Bahrain’s marine environment and natural resources are especially stressed as a consequence of pollution, over-exploitation and coastal development projects that require extensive dredging and land reclamation. The most important sources of pollution include oil spills from accidents, exploration, shipping and loading operations. Additional sources include treated, partially treated and untreated domestic sewage, agricultural and industrial wastes that are discharged directly and indirectly into shallow coastal waters, causing eutrophication and other damage to coastal ecosystems.
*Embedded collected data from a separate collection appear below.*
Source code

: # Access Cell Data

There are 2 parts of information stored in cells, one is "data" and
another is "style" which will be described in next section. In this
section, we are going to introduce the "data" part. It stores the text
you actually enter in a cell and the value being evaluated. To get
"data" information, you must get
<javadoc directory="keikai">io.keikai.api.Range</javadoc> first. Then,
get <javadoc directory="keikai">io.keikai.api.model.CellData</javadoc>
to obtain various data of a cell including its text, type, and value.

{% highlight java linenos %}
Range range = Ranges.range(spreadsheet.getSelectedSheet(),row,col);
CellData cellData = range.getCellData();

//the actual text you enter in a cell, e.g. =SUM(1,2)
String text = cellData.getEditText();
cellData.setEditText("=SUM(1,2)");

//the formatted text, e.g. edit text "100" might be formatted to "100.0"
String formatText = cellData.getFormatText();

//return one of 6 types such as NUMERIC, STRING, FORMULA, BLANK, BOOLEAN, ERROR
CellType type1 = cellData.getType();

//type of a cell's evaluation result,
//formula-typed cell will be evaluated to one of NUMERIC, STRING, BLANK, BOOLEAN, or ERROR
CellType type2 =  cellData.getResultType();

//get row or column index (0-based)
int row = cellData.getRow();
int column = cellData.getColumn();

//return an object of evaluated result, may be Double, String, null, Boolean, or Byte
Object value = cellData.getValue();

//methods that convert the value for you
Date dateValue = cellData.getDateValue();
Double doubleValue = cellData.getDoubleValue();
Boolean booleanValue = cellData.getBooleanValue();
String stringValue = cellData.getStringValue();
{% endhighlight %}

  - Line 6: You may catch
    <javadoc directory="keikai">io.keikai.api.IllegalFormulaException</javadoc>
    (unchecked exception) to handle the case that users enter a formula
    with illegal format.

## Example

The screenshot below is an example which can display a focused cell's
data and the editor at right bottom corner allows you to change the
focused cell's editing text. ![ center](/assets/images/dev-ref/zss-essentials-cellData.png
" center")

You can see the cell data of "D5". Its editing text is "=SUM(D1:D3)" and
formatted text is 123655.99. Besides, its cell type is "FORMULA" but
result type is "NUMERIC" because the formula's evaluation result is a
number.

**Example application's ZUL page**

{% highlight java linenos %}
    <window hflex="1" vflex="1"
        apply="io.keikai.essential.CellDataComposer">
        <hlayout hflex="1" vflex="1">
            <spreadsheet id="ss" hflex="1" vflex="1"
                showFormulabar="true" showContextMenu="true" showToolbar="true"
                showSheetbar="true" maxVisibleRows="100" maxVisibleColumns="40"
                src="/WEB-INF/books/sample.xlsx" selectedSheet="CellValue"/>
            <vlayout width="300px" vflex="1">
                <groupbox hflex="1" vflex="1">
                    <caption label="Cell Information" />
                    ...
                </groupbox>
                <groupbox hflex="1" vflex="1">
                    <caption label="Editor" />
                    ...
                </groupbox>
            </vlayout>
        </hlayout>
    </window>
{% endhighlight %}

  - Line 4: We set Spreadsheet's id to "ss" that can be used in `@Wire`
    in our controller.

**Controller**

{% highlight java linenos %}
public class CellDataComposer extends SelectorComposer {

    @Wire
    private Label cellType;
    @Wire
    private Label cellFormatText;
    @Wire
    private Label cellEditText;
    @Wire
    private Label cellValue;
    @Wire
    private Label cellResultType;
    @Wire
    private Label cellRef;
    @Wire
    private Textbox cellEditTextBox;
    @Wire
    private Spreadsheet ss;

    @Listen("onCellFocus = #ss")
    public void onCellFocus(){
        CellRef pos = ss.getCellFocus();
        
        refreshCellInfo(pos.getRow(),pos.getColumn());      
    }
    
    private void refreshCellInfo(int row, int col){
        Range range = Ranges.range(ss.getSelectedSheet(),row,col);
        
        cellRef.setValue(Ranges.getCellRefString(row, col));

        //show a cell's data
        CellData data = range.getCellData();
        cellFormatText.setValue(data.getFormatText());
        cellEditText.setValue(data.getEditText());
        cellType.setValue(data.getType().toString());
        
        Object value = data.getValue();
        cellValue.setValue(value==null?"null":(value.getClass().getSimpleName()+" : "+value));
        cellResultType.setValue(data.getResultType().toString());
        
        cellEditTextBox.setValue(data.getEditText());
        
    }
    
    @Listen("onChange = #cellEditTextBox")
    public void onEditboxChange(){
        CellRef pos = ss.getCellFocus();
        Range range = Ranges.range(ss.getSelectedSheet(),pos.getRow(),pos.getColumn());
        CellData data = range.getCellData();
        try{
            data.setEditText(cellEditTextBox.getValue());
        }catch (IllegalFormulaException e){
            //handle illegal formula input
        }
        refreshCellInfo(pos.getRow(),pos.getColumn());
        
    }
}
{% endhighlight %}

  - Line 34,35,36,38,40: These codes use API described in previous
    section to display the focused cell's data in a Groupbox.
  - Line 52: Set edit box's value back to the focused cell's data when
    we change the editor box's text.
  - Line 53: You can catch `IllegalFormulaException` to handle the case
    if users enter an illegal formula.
Bahrain’s marine environment, including its coral reefs, are also adversely affected by solid waste disposal.
Dredging and coastal reclamation projects put additional pressure on marine habitats, especially coral reefs. The consequences of these pressures are degradation of marine resources, declines in fish stocks and biodiversity loss. It is reported that about 82% of coral reefs in Bahrain’s marine area are endangered due to bleaching events and pollution. Bahrain has recently taken steps, however, to reduce dredging and protect sensitive ecosystems]


Posted by Blogger Bahrania @ 11/16/2004 08:15:00 PM #

I couldn't agree with you more Bahrania. I wrote a post about this a few months back here, and I've been meaning to do a follow up to it. One of the most obvious places where you can see palms dying is along the highway to the seef area (part of Sanabis). It used to be a dense palm forest and now the palms are left to die and rot. Sad.